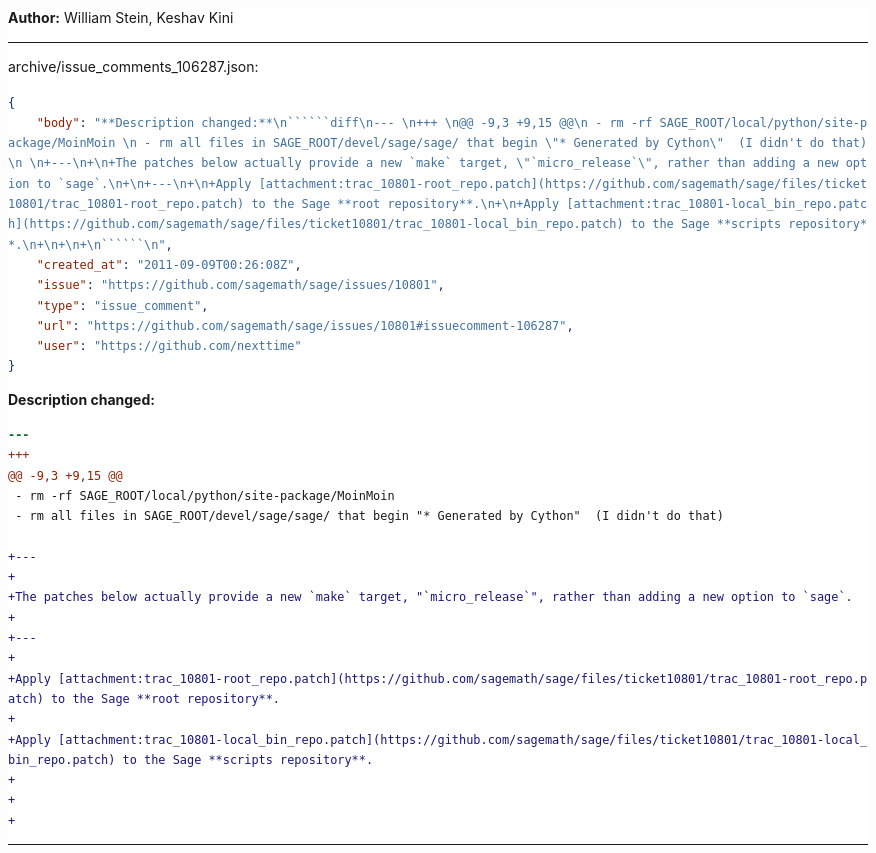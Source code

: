 **Author:** William Stein, Keshav Kini



---

archive/issue_comments_106287.json:
```json
{
    "body": "**Description changed:**\n``````diff\n--- \n+++ \n@@ -9,3 +9,15 @@\n - rm -rf SAGE_ROOT/local/python/site-package/MoinMoin \n - rm all files in SAGE_ROOT/devel/sage/sage/ that begin \"* Generated by Cython\"  (I didn't do that)\n \n+---\n+\n+The patches below actually provide a new `make` target, \"`micro_release`\", rather than adding a new option to `sage`.\n+\n+---\n+\n+Apply [attachment:trac_10801-root_repo.patch](https://github.com/sagemath/sage/files/ticket10801/trac_10801-root_repo.patch) to the Sage **root repository**.\n+\n+Apply [attachment:trac_10801-local_bin_repo.patch](https://github.com/sagemath/sage/files/ticket10801/trac_10801-local_bin_repo.patch) to the Sage **scripts repository**.\n+\n+\n+\n``````\n",
    "created_at": "2011-09-09T00:26:08Z",
    "issue": "https://github.com/sagemath/sage/issues/10801",
    "type": "issue_comment",
    "url": "https://github.com/sagemath/sage/issues/10801#issuecomment-106287",
    "user": "https://github.com/nexttime"
}
```

**Description changed:**
``````diff
--- 
+++ 
@@ -9,3 +9,15 @@
 - rm -rf SAGE_ROOT/local/python/site-package/MoinMoin 
 - rm all files in SAGE_ROOT/devel/sage/sage/ that begin "* Generated by Cython"  (I didn't do that)
 
+---
+
+The patches below actually provide a new `make` target, "`micro_release`", rather than adding a new option to `sage`.
+
+---
+
+Apply [attachment:trac_10801-root_repo.patch](https://github.com/sagemath/sage/files/ticket10801/trac_10801-root_repo.patch) to the Sage **root repository**.
+
+Apply [attachment:trac_10801-local_bin_repo.patch](https://github.com/sagemath/sage/files/ticket10801/trac_10801-local_bin_repo.patch) to the Sage **scripts repository**.
+
+
+
``````




---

::::

### YOUR ASSIGNMENT
Give an exact copy of the listing, without its pictures.

### TASK OUTPUT
Source code

: **Author:** William Stein, Keshav Kini



---

archive/issue_comments_106287.json:
```json
{
    "body": "**Description changed:**\n``````diff\n--- \n+++ \n@@ -9,3 +9,15 @@\n - rm -rf SAGE_ROOT/local/python/site-package/MoinMoin \n - rm all files in SAGE_ROOT/devel/sage/sage/ that begin \"* Generated by Cython\"  (I didn't do that)\n \n+---\n+\n+The patches below actually provide a new `make` target, \"`micro_release`\", rather than adding a new option to `sage`.\n+\n+---\n+\n+Apply [attachment:trac_10801-root_repo.patch](https://github.com/sagemath/sage/files/ticket10801/trac_10801-root_repo.patch) to the Sage **root repository**.\n+\n+Apply [attachment:trac_10801-local_bin_repo.patch](https://github.com/sagemath/sage/files/ticket10801/trac_10801-local_bin_repo.patch) to the Sage **scripts repository**.\n+\n+\n+\n``````\n",
    "created_at": "2011-09-09T00:26:08Z",
    "issue": "https://github.com/sagemath/sage/issues/10801",
    "type": "issue_comment",
    "url": "https://github.com/sagemath/sage/issues/10801#issuecomment-106287",
    "user": "https://github.com/nexttime"
}
```

**Description changed:**
``````diff
--- 
+++ 
@@ -9,3 +9,15 @@
 - rm -rf SAGE_ROOT/local/python/site-package/MoinMoin 
 - rm all files in SAGE_ROOT/devel/sage/sage/ that begin "* Generated by Cython"  (I didn't do that)
 
+---
+
+The patches below actually provide a new `make` target, "`micro_release`", rather than adding a new option to `sage`.
+
+---
+
+Apply [attachment:trac_10801-root_repo.patch](https://github.com/sagemath/sage/files/ticket10801/trac_10801-root_repo.patch) to the Sage **root repository**.
+
+Apply [attachment:trac_10801-local_bin_repo.patch](https://github.com/sagemath/sage/files/ticket10801/trac_10801-local_bin_repo.patch) to the Sage **scripts repository**.
+
+
+
``````




---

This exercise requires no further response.